La société immobilière BMB et le bureau d'architectes Quadra ont un projet pour Bavière

LIÈGE Ce sera certainement le sujet polémique de la rentrée liégeoise D'un côté la Ville de Liège qui met sur pied un concours international pour aménager le site de Bavière; de l'autre une société immobilière qui prend sa chance contactant le propriétaire du site (Tractebel et non la ville) et répondant à un appel d'offres de la RTBF qui va quitter le palais des Congrès.

L'offre et la demande pourraient en fait correspondre si la Ville de Liège n'avait pas clamé haut et fort qu'elle ne voulait pas de la RTBF à Bavière, préférant l'installer au Longdoz. Si tel n'était pas le cas, le projet Médiacité, vieux de 7 ans, pourrait tomber aux oubliettes.

«Mais nous n'avons rien fait de mal, s'insurge Christian Binet, le patron de BMB. Nous avons simplement imaginé un beau projet pour Bavière avant même que la Ville n'organise son concours.

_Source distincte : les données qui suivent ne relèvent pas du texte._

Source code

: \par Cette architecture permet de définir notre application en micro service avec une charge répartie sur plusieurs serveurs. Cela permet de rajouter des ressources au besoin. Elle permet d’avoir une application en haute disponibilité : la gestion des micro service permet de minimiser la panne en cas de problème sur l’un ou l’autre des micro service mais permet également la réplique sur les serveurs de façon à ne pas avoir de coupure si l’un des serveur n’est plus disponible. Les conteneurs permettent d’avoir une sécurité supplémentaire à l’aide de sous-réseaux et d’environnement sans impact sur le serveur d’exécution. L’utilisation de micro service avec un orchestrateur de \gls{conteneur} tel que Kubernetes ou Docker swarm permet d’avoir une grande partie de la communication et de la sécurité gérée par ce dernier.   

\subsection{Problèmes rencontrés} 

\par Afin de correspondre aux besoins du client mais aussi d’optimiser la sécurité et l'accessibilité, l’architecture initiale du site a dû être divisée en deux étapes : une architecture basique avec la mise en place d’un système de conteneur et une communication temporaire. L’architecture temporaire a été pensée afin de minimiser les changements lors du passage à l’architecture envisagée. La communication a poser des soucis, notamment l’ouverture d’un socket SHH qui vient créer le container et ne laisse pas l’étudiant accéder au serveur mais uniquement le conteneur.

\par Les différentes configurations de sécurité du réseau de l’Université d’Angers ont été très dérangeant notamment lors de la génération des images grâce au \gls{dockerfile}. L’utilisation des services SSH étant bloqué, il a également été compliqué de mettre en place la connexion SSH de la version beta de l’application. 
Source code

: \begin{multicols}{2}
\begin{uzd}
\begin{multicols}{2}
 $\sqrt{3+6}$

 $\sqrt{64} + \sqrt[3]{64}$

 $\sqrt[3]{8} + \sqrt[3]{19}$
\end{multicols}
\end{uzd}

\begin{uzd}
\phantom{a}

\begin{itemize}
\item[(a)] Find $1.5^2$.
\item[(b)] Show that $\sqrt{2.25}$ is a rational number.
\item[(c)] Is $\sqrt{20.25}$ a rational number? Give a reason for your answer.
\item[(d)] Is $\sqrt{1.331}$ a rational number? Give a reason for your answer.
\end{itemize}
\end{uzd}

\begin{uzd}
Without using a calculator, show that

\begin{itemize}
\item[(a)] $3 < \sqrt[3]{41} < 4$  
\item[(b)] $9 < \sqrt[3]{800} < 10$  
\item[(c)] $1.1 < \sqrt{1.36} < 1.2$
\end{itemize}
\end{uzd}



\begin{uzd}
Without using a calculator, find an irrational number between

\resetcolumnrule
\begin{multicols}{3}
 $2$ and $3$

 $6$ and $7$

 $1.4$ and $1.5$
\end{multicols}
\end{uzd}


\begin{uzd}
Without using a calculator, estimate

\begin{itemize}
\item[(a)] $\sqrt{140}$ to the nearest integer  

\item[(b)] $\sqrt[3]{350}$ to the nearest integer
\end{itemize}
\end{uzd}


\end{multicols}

Ensuite, la RTBF a lancé une offre publique et nous avons joint les deux dossiers.»

A l'époque, Christian Binet ne voyait pas le problème. Tractebel possède un bien privé et a le droit de le vendre à qui il veut, la RTBF peut, elle aussi, s'installer où elle le désire «Le problème ne vient d'ailleurs pas de la qualité urbanistique de notre projet. Tout le monde s'accorde en effet pour dire que le bureau d'architectes Quadra a effectué un magnifique travail qui pourrait d'ailleurs inspirer d'autres candidats.»

Mais ce projet, quel est-il? Il prévoit la construction de 300 logements unifamiliaux, munis de jardins et de parkings souterrains. Le site de 4 hectares serait muni d'un espace de jeux pour enfants et d'un petit commerce de proximité. Il serait globalement en piétonnier. La chapelle serait conservée, tout comme l'entrée de l'espace Bavière.

«Les maisons seraient mises en vente dans des prix oscillant entre 120 et 140.000€? La RTBF, elle achèterait 6.000 m2 et y construirait sa tour. Comme elle serait propriétaire, elle aménagerait son espace comme elle l'entend, tout en conservant une logique urbanistique.»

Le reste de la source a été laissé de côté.